■ **DATA**:
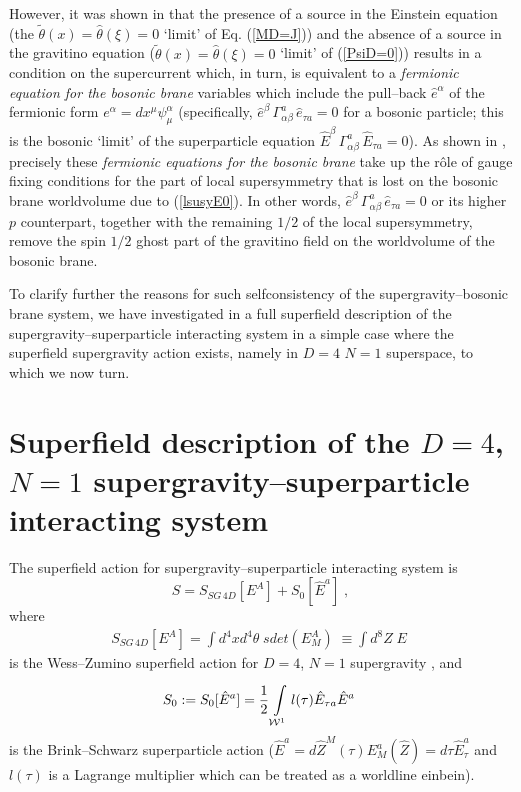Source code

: \documentclass[a4paper,11pt]{article}
\begin{document}
However, it was shown in \cite{BdAI1} that the presence of a source 
in the Einstein equation (the $\tilde{\theta}(x)=\hat{\theta}(\xi)=0$ 
`limit' of 
Eq. (\ref{MD=J})) and the absence of a source in the 
gravitino equation ($\tilde{\theta}(x)=\hat{\theta}(\xi)=0$ `limit' of 
(\ref{PsiD=0})) results in a condition on the supercurrent which, in  turn, 
is equivalent to a {\sl fermionic equation for the bosonic brane} variables 
which include the pull--back $\hat{e}^{\alpha}$ of the fermionic form 
$e^\alpha=dx^\mu \psi_\mu^\alpha$  
(specifically, $\hat{e}^{\beta}\, 
\Gamma^a_{{\alpha}{\beta}}\, \hat{e}_{\tau a} =0$
for a bosonic particle; this 
is the bosonic `limit' of the superparticle equation 
$\hat{E}^{\beta}\, 
\Gamma^a_{{\alpha}{\beta}}\, \hat{E}_{\tau a} =0$). 
As shown in \cite{BdAI1}, precisely these {\sl fermionic equations 
for the bosonic brane} take up the r\^ole of gauge fixing conditions for 
the part of 
local supersymmetry that is lost on the bosonic brane worldvolume 
due to  (\ref{lsusyE0}). In other words, $\hat{e}^{\beta}\, 
\Gamma^a_{{\alpha}{\beta}}\, \hat{e}_{\tau a} =0$ or its higher $p$
counterpart, together with the remaining $1/2$ of the 
local supersymmetry, remove the spin $1/2$ ghost 
part of the gravitino field on the worldvolume of the bosonic brane. 


To clarify further the reasons  for such selfconsistency of the 
supergravity--bosonic brane system, we have investigated in \cite{BAIL4} 
a full superfield description of the supergravity--superparticle 
interacting system in a simple case where the superfield supergravity 
action exists, namely in $D=4$ $N=1$ superspace, to which we now turn.  


\section{Superfield description of the $D=4$, $N=1$ 
supergravity--superparticle interacting system}

The superfield action for supergravity--superparticle 
interacting system is  
\begin{equation}  \label{S=sf0} 
  S= S_{SG\, 4D}[E^A] + S_{0}[\hat{E}^a]  \; , 
\end{equation}
where 
\begin{eqnarray}\label{SGWZ}
S_{SG\, 4D}[E^A]= 
\int d^4 x {d}^4 \theta \; sdet(E_M^A) \; 
\equiv \int d^8 Z  \; E \; 
\end{eqnarray} 
is the Wess--Zumino superfield action for  $D=4$, $N=1$ supergravity 
\cite{WZ77}, and 
  \begin{eqnarray}
  \label{Sp0}
S_0:= S_{0}[\hat{E}^a]= {1\over 2}
\int\limits^{}_{{\cal W}^{1}} l(\tau) \hat{E}_{\tau a} \hat{E}^a  \;  
\end{eqnarray}
is the Brink--Schwarz superparticle action ($\hat{E}^a = 
d\hat{Z}^M(\tau) E^a_M(\hat{Z})= 
d\tau \hat{E}^a_{\tau}$ and $l(\tau)$ is a Lagrange multiplier 
which can be treated as a worldline einbein).  
\end{document}

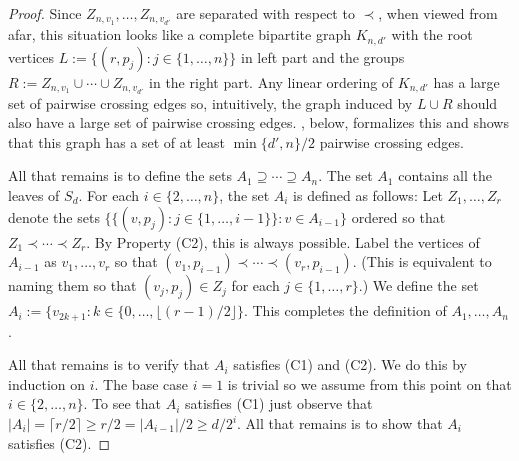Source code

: \documentclass[kpfonts]{patmorin}
\renewcommand{\ge}{\geqslant}
\begin{document}
\begin{proof}
    Since $Z_{n,v_1},\ldots,Z_{n,v_{d'}}$ are separated with respect to $\prec$, when viewed from afar, this situation looks like a complete bipartite graph $K_{n,d'}$ with the root vertices $L:=\{(r,p_j):j\in\{1,\ldots,n\}\}$ in left part and the groups $R:=Z_{n,v_1}\cup\cdots\cup Z_{n,v_{d'}}$ in the right part.  Any linear ordering of $K_{n,d'}$ has a large set of pairwise crossing edges so, intuitively, the graph induced by $L\cup R$ should also have a large set of pairwise crossing edges. , below, formalizes this and shows that this graph has a set of at least $\min\{d',n\}/2$ pairwise crossing edges.

    All that remains is to define the sets $A_1\supseteq\cdots\supseteq A_n$.  The set $A_1$ contains all the leaves of $S_d$.  For each $i\in\{2,\ldots,n\}$, the set $A_i$ is defined as follows:  Let $Z_1,\ldots,Z_r$ denote the sets $\{\{(v,p_j):j\in\{1,\ldots,i-1\}\}:v\in A_{i-1}\}$ ordered so that $Z_1\prec\cdots\prec Z_r$.  By Property (C2), this is always possible.	Label the vertices of $A_{i-1}$ as $v_1,\ldots,v_r$ so that $(v_1,p_{i-1})\prec\cdots\prec (v_r,p_{i-1})$.   (This is equivalent to naming them so that $(v_j,p_j)\in Z_j$ for each $j\in\{1,\ldots,r\}$.)  We define the set $A_i:=\{v_{2k+1}:k\in\{0,\ldots,\lfloor(r-1)/2\rfloor\}$.  This completes the definition of $A_1,\ldots,A_n$.

	All that remains is to verify that $A_i$ satisfies (C1) and (C2).  We do this by induction on $i$. The base case $i=1$ is trivial so we assume from this point on that $i\in\{2,\ldots,n\}$.   To see that $A_i$ satisfies (C1) just observe that $|A_i|=\lceil r/2\rceil \ge r/2= |A_{i-1}|/2\ge d/2^{i}$.  All that remains is to show that $A_i$ satisfies (C2).


\end{proof}
\end{document}
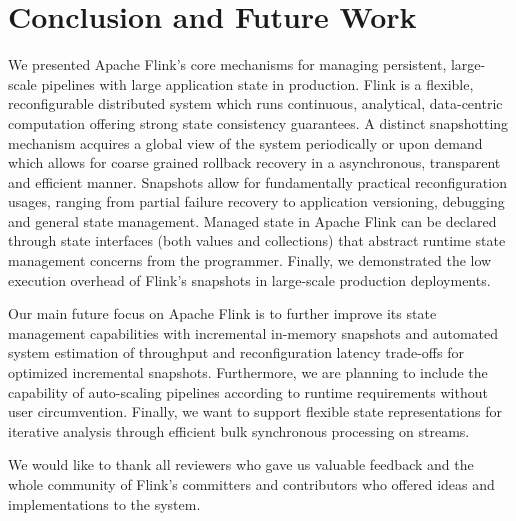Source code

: 
\section{Conclusion and Future Work}
\label{sec:conclusion}

We presented Apache Flink's core mechanisms for managing persistent, large-scale pipelines with large application state in production. Flink is a flexible, reconfigurable distributed system which runs continuous, analytical, data-centric computation offering strong state consistency guarantees. A distinct snapshotting mechanism acquires a global view of the system periodically or upon demand which allows for coarse grained rollback recovery in a asynchronous, transparent and efficient manner. Snapshots allow for fundamentally practical reconfiguration usages, ranging from partial failure recovery to application versioning, debugging and general state management. Managed state in Apache Flink can be declared through state interfaces (both values and collections) that abstract runtime state management concerns from the programmer. Finally, we demonstrated the low execution overhead of Flink's snapshots in large-scale production deployments.

\vspace{-1mm}
 Our main future focus on Apache Flink is to further improve its state management capabilities with incremental in-memory snapshots and automated system estimation of throughput and reconfiguration latency trade-offs for optimized incremental snapshots. Furthermore, we are planning to include the capability of auto-scaling pipelines according to runtime requirements without user circumvention. Finally, we want to support flexible state representations for iterative analysis through efficient bulk synchronous processing on streams.

\vspace{-1mm}
 We would like to thank all reviewers who gave us valuable feedback and the whole community of Flink's committers and contributors who offered ideas and implementations to the system. 
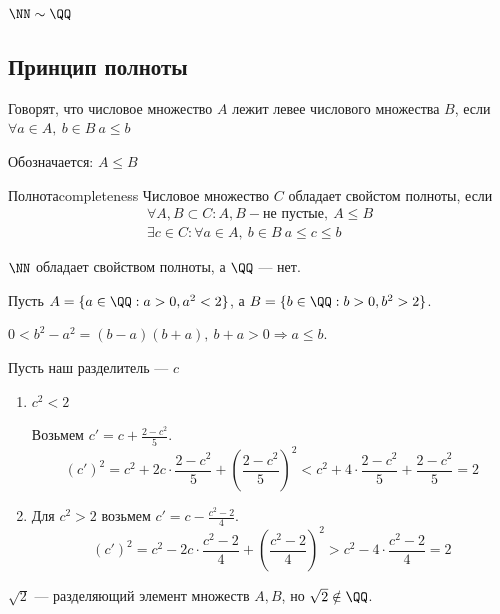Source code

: \begin{thrm}{}{}
    \( \NN \sim \QQ \)
\end{thrm}

\subsection{Принцип полноты}

\begin{defn}{}{}
    Говорят, что числовое множество \( A \) лежит левее числового множества \( B \), если
    \( \forall a \in A, \ b \in B \: a \leq b \)

    Обозначается: \( A \leq B \)
\end{defn}

\begin{defn}{Полнота}{completeness}
    Числовое множество \( C \) обладает свойстом полноты, если
    \begin{gather*}
        \forall A, B \subset C : A, B - \text{не пустые}, \ A \leq B
        \\
        \exists c \in C : \forall a \in A, \ b \in B \ a \leq c \leq b
    \end{gather*}
\end{defn}

\( \NN \) обладает свойством полноты, а \( \QQ \) --- нет.

Пусть \( A = \{ a \in \QQ : a > 0, a^2 < 2 \} \), а \( B = \{ b \in \QQ : b > 0, b^2 > 2 \} \).

\( 0 < b^2 - a^2 = (b - a)(b + a), \ b + a > 0 \Rightarrow a \leq b \).

Пусть наш разделитель --- \( c \)
\begin{enumerate}
    \item
        \( c^2 < 2 \)

        Возьмем \( c' = c + \frac{2 - c^2}{5} \).
        \[
            (c')^2 = c^2 + 2 c \cdot \frac{2 - c^2}{5} + \left( \frac{2 - c^2}{5} \right)^2
            < c^2 + 4 \cdot \frac{2 - c^2}{5} + \frac{2 - c^2}{5} = 2
        \]
    \item
        Для \( c^2 > 2 \) возьмем \( c' = c - \frac{c^2 - 2}{4} \).
        \[
            (c')^2 = c^2 - 2 c \cdot \frac{c^2 - 2}{4} + \left( \frac{c^2 - 2}{4} \right)^2
            > c^2 - 4 \cdot \frac{c^2 - 2}{4} = 2
        \]
\end{enumerate}

\( \sqrt{2} \) --- разделяющий элемент множеств \( A, B \), но \( \sqrt{2} \notin \QQ \).
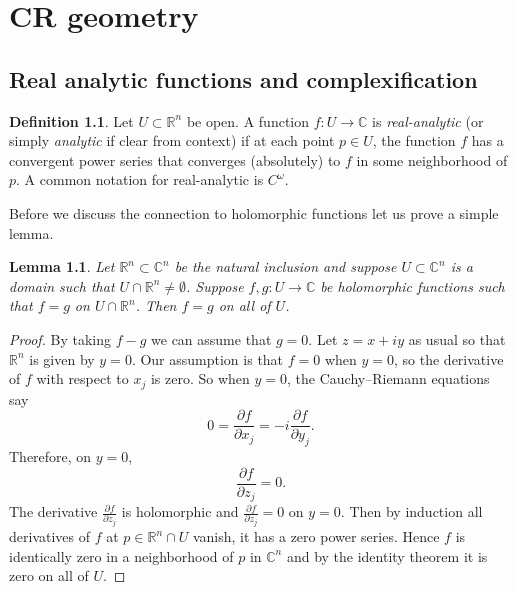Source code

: \documentclass[12pt,openany]{book}
\newcommand{\C}{{\mathbb{C}}}
\newcommand{\R}{{\mathbb{R}}}
\newcommand{\myindex}[1]{#1\index{#1}}
\theoremstyle{plain}
\newtheorem{lemma}[thm]{Lemma}
\theoremstyle{remark}
\theoremstyle{definition}
\newtheorem{defn}[thm]{Definition}
\theoremstyle{exercise}
\theoremstyle{example}
\begin{document}

\chapter{CR geometry} \label{ch:crgeometry}


\section{Real analytic functions and complexification}

\begin{defn}
Let $U \subset \R^n$ be open.
A function $f \colon U \to \C$ is 
\emph{\myindex{real-analytic}} (or simply \emph{analytic} if
clear from context) if at each point $p \in U$, the function $f$
has a convergent power series that converges (absolutely) to $f$ in some
neighborhood of $p$.
%
A common notation for real-analytic is $C^\omega$.
\end{defn}

Before we discuss the connection to holomorphic functions let us prove a simple
lemma.

\begin{lemma}
Let $\R^n \subset \C^n$ be the natural inclusion and suppose
$U \subset \C^n$ is a domain such that $U \cap \R^n \not= \emptyset$.
Suppose $f,g \colon U \to \C$ be holomorphic functions such that
$f=g$ on $U \cap \R^n$.  Then $f=g$ on all of $U$.
\end{lemma}

\begin{proof}
By taking $f-g$ we can assume that $g=0$.
Let $z = x+iy$ as usual so that $\R^n$ is given by $y=0$.
Our assumption is that $f = 0$ when $y=0$,
so the derivative of $f$ with respect to $x_j$ is zero.
So when $y=0$,
the Cauchy--Riemann equations say
\begin{equation*}
0 = \frac{\partial f}{\partial x_j} =
-i \frac{\partial f}{\partial y_j} .
\end{equation*}
Therefore, on $y=0$,
\begin{equation*}
\frac{\partial f }{\partial z_j} = 0 .
\end{equation*}
The derivative $\frac{\partial f }{\partial z_j}$ is holomorphic
and $\frac{\partial f }{\partial z_j} = 0$ on $y=0$.  Then
by induction all derivatives of $f$ at $p \in \R^n \cap U$ vanish, it has a zero 
power series.  Hence $f$ is identically zero in a neighborhood of
$p$ in $\C^n$ and by the identity theorem it is zero on all of $U$.
\end{proof}
\end{document}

■ **WHAT YOU ARE ASKED TO DO**:
Copy each line above that contains the word "turn".

■ **THE ANSWER**:
(\ref{PsiD=0})) results in a condition on the supercurrent which, in  turn, 
action exists, namely in $D=4$ $N=1$ superspace, to which we now turn.  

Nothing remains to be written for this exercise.